→ THE RECORDS:
---------------

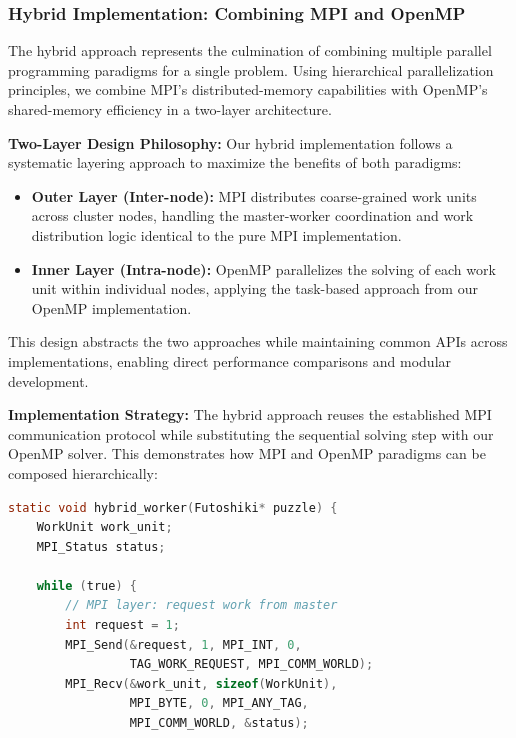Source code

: \begin{enumerate}
\subsubsection{Hybrid Implementation: Combining MPI and OpenMP}
\label{subsubsec:hybrid_implementation}

The hybrid approach represents the culmination of combining multiple parallel programming paradigms for a single problem. Using hierarchical parallelization principles, we combine MPI's distributed-memory capabilities with OpenMP's shared-memory efficiency in a two-layer architecture.

\textbf{Two-Layer Design Philosophy:}
Our hybrid implementation follows a systematic layering approach to maximize the benefits of both paradigms:

\begin{itemize}
    \item \textbf{Outer Layer (Inter-node):} MPI distributes coarse-grained work units across cluster nodes, handling the master-worker coordination and work distribution logic identical to the pure MPI implementation.
    \item \textbf{Inner Layer (Intra-node):} OpenMP parallelizes the solving of each work unit within individual nodes, applying the task-based approach from our OpenMP implementation.
\end{itemize}

This design abstracts the two approaches while maintaining common APIs across implementations, enabling direct performance comparisons and modular development.

\textbf{Implementation Strategy:}
The hybrid approach reuses the established MPI communication protocol while substituting the sequential solving step with our OpenMP solver. This demonstrates how MPI and OpenMP paradigms can be composed hierarchically:

\begin{lstlisting}[language=C, caption=Hybrid worker combining MPI and OpenMP, label={listing:hybrid_worker}]
static void hybrid_worker(Futoshiki* puzzle) {
    WorkUnit work_unit;
    MPI_Status status;
    
    while (true) {
        // MPI layer: request work from master
        int request = 1;
        MPI_Send(&request, 1, MPI_INT, 0, 
                 TAG_WORK_REQUEST, MPI_COMM_WORLD);
        MPI_Recv(&work_unit, sizeof(WorkUnit), 
                 MPI_BYTE, 0, MPI_ANY_TAG, 
                 MPI_COMM_WORLD, &status);
        

\end{lstlisting}
\end{enumerate}
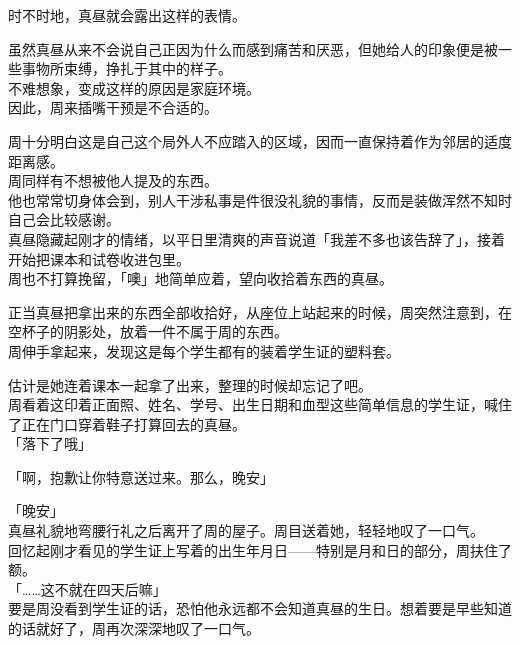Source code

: 时不时地，真昼就会露出这样的表情。

虽然真昼从来不会说自己正因为什么而感到痛苦和厌恶，但她给人的印象便是被一些事物所束缚，挣扎于其中的样子。\\

不难想象，变成这样的原因是家庭环境。\\

因此，周来插嘴干预是不合适的。

周十分明白这是自己这个局外人不应踏入的区域，因而一直保持着作为邻居的适度距离感。\\

周同样有不想被他人提及的东西。\\

他也常常切身体会到，别人干涉私事是件很没礼貌的事情，反而是装做浑然不知时自己会比较感谢。\\

真昼隐藏起刚才的情绪，以平日里清爽的声音说道「我差不多也该告辞了」，接着开始把课本和试卷收进包里。\\

周也不打算挽留，「噢」地简单应着，望向收拾着东西的真昼。

正当真昼把拿出来的东西全部收拾好，从座位上站起来的时候，周突然注意到，在空杯子的阴影处，放着一件不属于周的东西。\\

周伸手拿起来，发现这是每个学生都有的装着学生证的塑料套。

估计是她连着课本一起拿了出来，整理的时候却忘记了吧。\\

周看着这印着正面照、姓名、学号、出生日期和血型这些简单信息的学生证，喊住了正在门口穿着鞋子打算回去的真昼。\\

「落下了哦」

「啊，抱歉让你特意送过来。那么，晚安」

「晚安」\\

真昼礼貌地弯腰行礼之后离开了周的屋子。周目送着她，轻轻地叹了一口气。\\

回忆起刚才看见的学生证上写着的出生年月日——特别是月和日的部分，周扶住了额。\\

「……这不就在四天后嘛」\\

要是周没看到学生证的话，恐怕他永远都不会知道真昼的生日。想着要是早些知道的话就好了，周再次深深地叹了一口气。

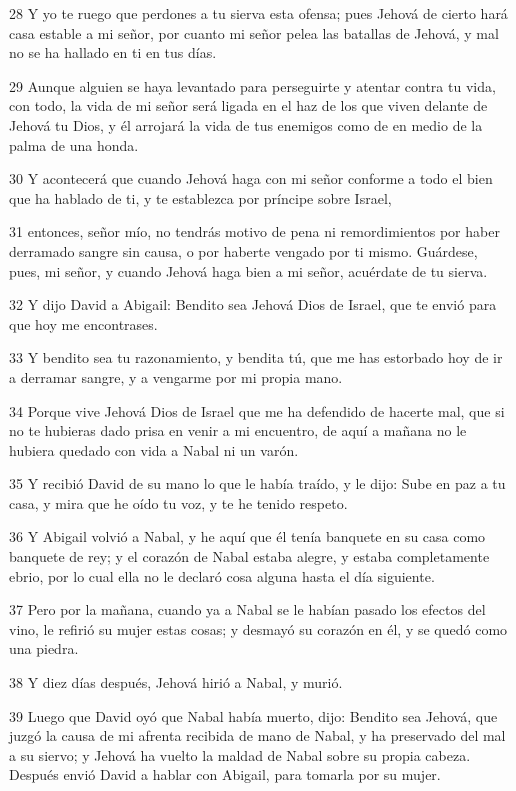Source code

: \par 28 Y yo te ruego que perdones a tu sierva esta ofensa; pues Jehová de cierto hará casa estable a mi señor, por cuanto mi señor pelea las batallas de Jehová, y mal no se ha hallado en ti en tus días.
\par 29 Aunque alguien se haya levantado para perseguirte y atentar contra tu vida, con todo, la vida de mi señor será ligada en el haz de los que viven delante de Jehová tu Dios, y él arrojará la vida de tus enemigos como de en medio de la palma de una honda.
\par 30 Y acontecerá que cuando Jehová haga con mi señor conforme a todo el bien que ha hablado de ti, y te establezca por príncipe sobre Israel,
\par 31 entonces, señor mío, no tendrás motivo de pena ni remordimientos por haber derramado sangre sin causa, o por haberte vengado por ti mismo. Guárdese, pues, mi señor, y cuando Jehová haga bien a mi señor, acuérdate de tu sierva.
\par 32 Y dijo David a Abigail: Bendito sea Jehová Dios de Israel, que te envió para que hoy me encontrases.
\par 33 Y bendito sea tu razonamiento, y bendita tú, que me has estorbado hoy de ir a derramar sangre, y a vengarme por mi propia mano. 
\par 34 Porque vive Jehová Dios de Israel que me ha defendido de hacerte mal, que si no te hubieras dado prisa en venir a mi encuentro, de aquí a mañana no le hubiera quedado con vida a Nabal ni un varón.
\par 35 Y recibió David de su mano lo que le había traído, y le dijo: Sube en paz a tu casa, y mira que he oído tu voz, y te he tenido respeto.
\par 36 Y Abigail volvió a Nabal, y he aquí que él tenía banquete en su casa como banquete de rey; y el corazón de Nabal estaba alegre, y estaba completamente ebrio, por lo cual ella no le declaró cosa alguna hasta el día siguiente.
\par 37 Pero por la mañana, cuando ya a Nabal se le habían pasado los efectos del vino, le refirió su mujer estas cosas; y desmayó su corazón en él, y se quedó como una piedra.
\par 38 Y diez días después, Jehová hirió a Nabal, y murió.
\par 39 Luego que David oyó que Nabal había muerto, dijo: Bendito sea Jehová, que juzgó la causa de mi afrenta recibida de mano de Nabal, y ha preservado del mal a su siervo; y Jehová ha vuelto la maldad de Nabal sobre su propia cabeza. Después envió David a hablar con Abigail, para tomarla por su mujer.
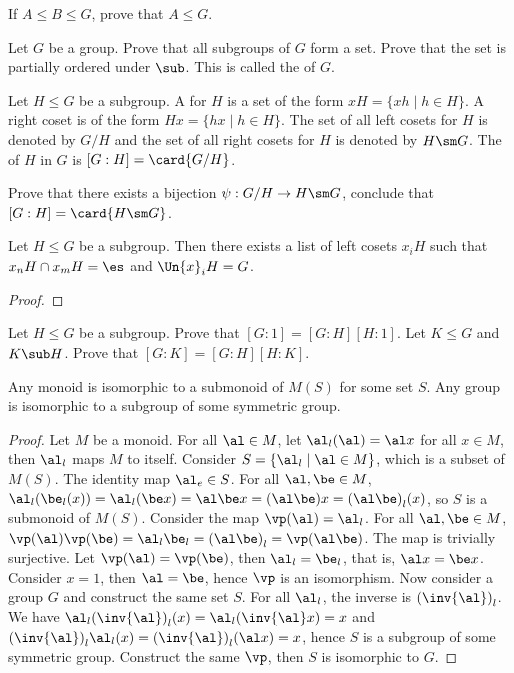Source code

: \documentclass[10pt]{article}
\begin{document}
\begin{problem}
    If $A\le B\le G$, prove that $A\le G$.
\end{problem}
\begin{problem}
    Let $G$ be a group. Prove that all subgroups of $G$ form a set. Prove that the set is partially ordered under $\sub$. This is called the  of $G$.
\end{problem}
\begin{definition}
    Let $H\le G$ be a subgroup. A  for $H$ is a set of the form $xH=\{xh\mid h\in H\}$. A right coset is of the form $Hx=\{hx\mid h\in H\}$. The set of all left cosets for $H$ is denoted by $G/H$ and the set of all right cosets for $H$ is denoted by $H\sm G$. The  of $H$ in $G$ is $[G:H]=\card{G/H}$.
\end{definition}
\begin{problem}
    Prove that there exists a bijection $\psi:G/H\to H\sm G$, conclude that $[G:H]=\card{H\sm G}$.
\end{problem}
\begin{proposition}
    Let $H\le G$ be a subgroup. Then there exists a list of left cosets ${x}_{i}H$ such that ${x}_{n}H\cap{x}_{m}H=\es$ and $\Un{x}_{i}H=G$.
\end{proposition}
\begin{proof}
    
\end{proof}
\begin{problem}
    Let $H\le G$ be a subgroup. Prove that $[G:1]=[G:H][H:1]$. Let $K\le G$ and $K\sub H$. Prove that $[G:K]=[G:H][H:K]$.
\end{problem}
\begin{theorem}
    Any monoid is isomorphic to a submonoid of $M(S)$ for some set $S$. Any group is isomorphic to a subgroup of some symmetric group.
\end{theorem}
\begin{proof}
    Let $M$ be a monoid. For all $\al\in M$, let ${\al}_{l}(\al)=\al x$ for all $x\in M$, then ${\al}_{l}$ maps $M$ to itself. Consider $S=\{{\al}_{l}\mid\al\in M\}$, which is a subset of $M(S)$. The identity map ${\al}_{e}\in S$. For all $\al,\be\in M$, ${\al}_{l}({\be}_{l}(x))={\al}_{l}(\be x)=\al\be x=(\al\be)x={(\al\be)}_{l}(x)$, so $S$ is a submonoid of $M(S)$. Consider the map $\vp(\al)={\al}_{l}$. For all $\al,\be\in M$, $\vp(\al)\vp(\be)={\al}_{l}{\be}_{l}={(\al\be)}_{l}=\vp(\al\be)$. The map is trivially surjective. Let $\vp(\al)=\vp(\be)$, then ${\al}_{l}={\be}_{l}$, that is, $\al x=\be x$. Consider $x=1$, then $\al=\be$, hence $\vp$ is an isomorphism. Now consider a group $G$ and construct the same set $S$. For all ${\al}_{l}$, the inverse is ${(\inv{\al})}_{l}$. We have ${\al}_{l}{(\inv{\al})}_{l}(x)={\al}_{l}(\inv{\al}x)=x$ and ${(\inv{\al})}_{l}{\al}_{l}(x)={(\inv{\al})}_{l}(\al x)=x$, hence $S$ is a subgroup of some symmetric group. Construct the same $\vp$, then $S$ is isomorphic to $G$.
\end{proof}
\end{document}
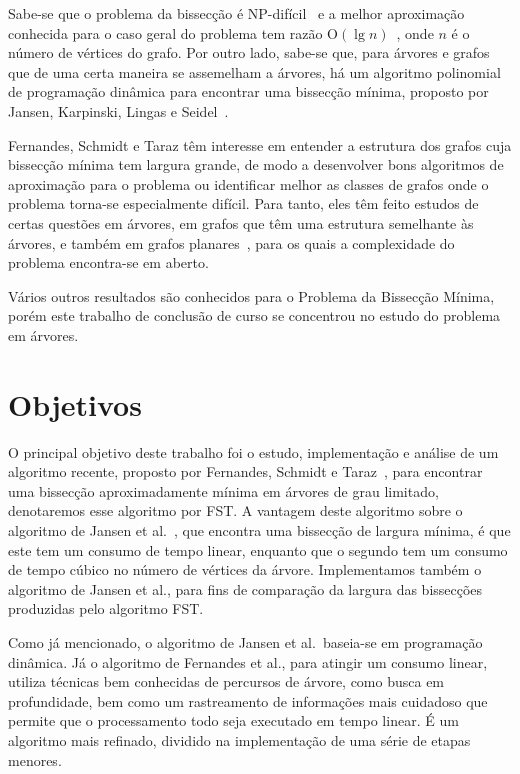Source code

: \documentclass[a4paper,12pt]{article}
\newcommand{\Oh}{\mathrm{O}}
\begin{document}
Sabe-se que o problema da bissecção é NP-difícil~\cite{GareyJS76} 
e a melhor aproximação conhecida para o caso geral do problema tem 
razão $\Oh(\lg n)$~\cite{Racke08}, onde $n$ é o número de vértices 
do grafo. 
Por outro lado, sabe-se que, para árvores e grafos que de uma 
certa maneira se assemelham a árvores, há um algoritmo polinomial 
de programação dinâmica para encontrar uma bissecção mínima, 
proposto por Jansen, Karpinski, Lingas e 
Seidel~\cite{JansenKLS01}. 

Fernandes, Schmidt e Taraz têm interesse em entender a estrutura 
dos grafos cuja bissecção mínima tem largura grande, de modo a 
desenvolver bons algoritmos de aproximação para o problema ou 
identificar melhor as classes de grafos onde o problema torna-se 
especialmente difícil. 
Para tanto, eles têm feito estudos de certas questões em árvores, 
em grafos que têm uma estrutura semelhante às árvores, e também em 
grafos planares~\cite{FernandesST13,FernandesST15}, para os quais 
a complexidade do problema encontra-se em aberto. 

Vários outros resultados são conhecidos para o Problema da 
Bissecção Mínima, porém este trabalho de conclusão de curso se 
concentrou no estudo do problema em árvores.

\newpage



\section{Objetivos} 

O principal objetivo deste trabalho foi o estudo, implementação e 
análise de um algoritmo recente, proposto por Fernandes, Schmidt e 
Taraz~\cite{FernandesST13}, para encontrar uma bissecção 
aproximadamente mínima em árvores de grau limitado, denotaremos
esse algoritmo por FST. 
A vantagem deste algoritmo sobre o algoritmo de Jansen et 
al.~\cite{JansenKLS01}, que encontra uma bissecção de largura 
mínima, é que este tem um consumo de tempo linear, enquanto que o 
segundo tem um consumo de tempo cúbico no número de vértices da 
árvore. 
Implementamos também o algoritmo de Jansen et al., para fins de 
comparação da largura das bissecções produzidas pelo algoritmo
FST. 

Como já mencionado, o algoritmo de Jansen et al.\ baseia-se em 
programação dinâmica. 
Já o algoritmo de Fernandes et al., para atingir um consumo 
linear, utiliza técnicas bem conhecidas de percursos de árvore, 
como busca em profundidade, bem como um rastreamento de 
informações mais cuidadoso que permite que o processamento todo 
seja executado em tempo linear. 
É um algoritmo mais refinado, dividido na implementação de uma 
série de etapas menores. 
\end{document}
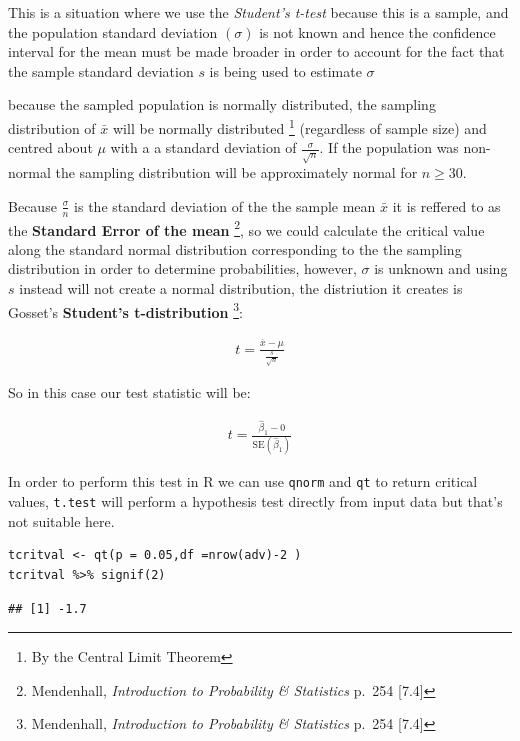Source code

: \documentclass[11pt]{article}
\begin{document}
\begin{enumerate}
\begin{enumerate}
This is a situation where we use the \emph{Student's t-test} because this is
a sample, and the population standard deviation \(\left( \sigma \right)\)
is not known and hence the confidence interval for the mean must be made
broader in order to account for the fact that the sample standard
deviation \(s\) is being used to estimate \(\sigma\)

because the sampled population is normally distributed, the sampling
distribution of \(\bar{x}\) will be normally distributed \footnote{By the Central Limit Theorem}
(regardless of sample size) and centred about \(\mu\) with a a standard
deviation of \(\frac{\sigma}{\sqrt{n}}\). If the population was non-normal
the sampling distribution will be approximately normal for \(n\geq 30\).

Because \(\frac{\sigma}{n}\) is the standard deviation of the the sample
mean \(\bar{x}\) it is reffered to as the \textbf{Standard Error of the
mean} \footnote{Mendenhall, \emph{Introduction to Probability \& Statistics} p. 254
[7.4]}, so we could calculate the critical value along the
standard normal distribution corresponding to the the sampling
distribution in order to determine probabilities, however, \(\sigma\) is
unknown and using \(s\) instead will not create a normal distribution, the
distriution it creates is Gosset's \textbf{Student's t-distribution} \footnote{Mendenhall, \emph{Introduction to Probability \& Statistics} p. 254
[7.4]}:

\begin{align}
  t = \frac{\overline{x}- \mu}{\frac{s}{\sqrt{n}}}
\end{align}

So in this case our test statistic will be:

\begin{align}
t = \frac{\hat{\beta}_1- 0}{\text{SE}\left( \hat{\beta}_1 \right)}
\end{align}

In order to perform this test in R we can use \texttt{qnorm} and \texttt{qt} to return
critical values, \texttt{t.test} will perform a hypothesis test directly from
input data but that's not suitable here.

\begin{verbatim}
tcritval <- qt(p = 0.05,df =nrow(adv)-2 )
tcritval %>% signif(2)
\end{verbatim}

\begin{verbatim}
## [1] -1.7
\end{verbatim}


\end{enumerate}
\end{enumerate}
\end{document}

---------------

→ WHAT THE TASK ASKS: In the listing above, find the line containing "不难想象，变成这样的原因是家庭环境。\\" and the line containing "mi propia mano.", then print exactly those two lines and every line between them, minus the pictures.

→ TASK RESPONSE:
不难想象，变成这样的原因是家庭环境。\\

因此，周来插嘴干预是不合适的。

周十分明白这是自己这个局外人不应踏入的区域，因而一直保持着作为邻居的适度距离感。\\

周同样有不想被他人提及的东西。\\

他也常常切身体会到，别人干涉私事是件很没礼貌的事情，反而是装做浑然不知时自己会比较感谢。\\

真昼隐藏起刚才的情绪，以平日里清爽的声音说道「我差不多也该告辞了」，接着开始把课本和试卷收进包里。\\

周也不打算挽留，「噢」地简单应着，望向收拾着东西的真昼。

正当真昼把拿出来的东西全部收拾好，从座位上站起来的时候，周突然注意到，在空杯子的阴影处，放着一件不属于周的东西。\\

周伸手拿起来，发现这是每个学生都有的装着学生证的塑料套。

估计是她连着课本一起拿了出来，整理的时候却忘记了吧。\\

周看着这印着正面照、姓名、学号、出生日期和血型这些简单信息的学生证，喊住了正在门口穿着鞋子打算回去的真昼。\\

「落下了哦」

「啊，抱歉让你特意送过来。那么，晚安」

「晚安」\\

真昼礼貌地弯腰行礼之后离开了周的屋子。周目送着她，轻轻地叹了一口气。\\

回忆起刚才看见的学生证上写着的出生年月日——特别是月和日的部分，周扶住了额。\\

「……这不就在四天后嘛」\\

要是周没看到学生证的话，恐怕他永远都不会知道真昼的生日。想着要是早些知道的话就好了，周再次深深地叹了一口气。

Source code

: \par 28 Y yo te ruego que perdones a tu sierva esta ofensa; pues Jehová de cierto hará casa estable a mi señor, por cuanto mi señor pelea las batallas de Jehová, y mal no se ha hallado en ti en tus días.
\par 29 Aunque alguien se haya levantado para perseguirte y atentar contra tu vida, con todo, la vida de mi señor será ligada en el haz de los que viven delante de Jehová tu Dios, y él arrojará la vida de tus enemigos como de en medio de la palma de una honda.
\par 30 Y acontecerá que cuando Jehová haga con mi señor conforme a todo el bien que ha hablado de ti, y te establezca por príncipe sobre Israel,
\par 31 entonces, señor mío, no tendrás motivo de pena ni remordimientos por haber derramado sangre sin causa, o por haberte vengado por ti mismo. Guárdese, pues, mi señor, y cuando Jehová haga bien a mi señor, acuérdate de tu sierva.
\par 32 Y dijo David a Abigail: Bendito sea Jehová Dios de Israel, que te envió para que hoy me encontrases.
\par 33 Y bendito sea tu razonamiento, y bendita tú, que me has estorbado hoy de ir a derramar sangre, y a vengarme por mi propia mano. 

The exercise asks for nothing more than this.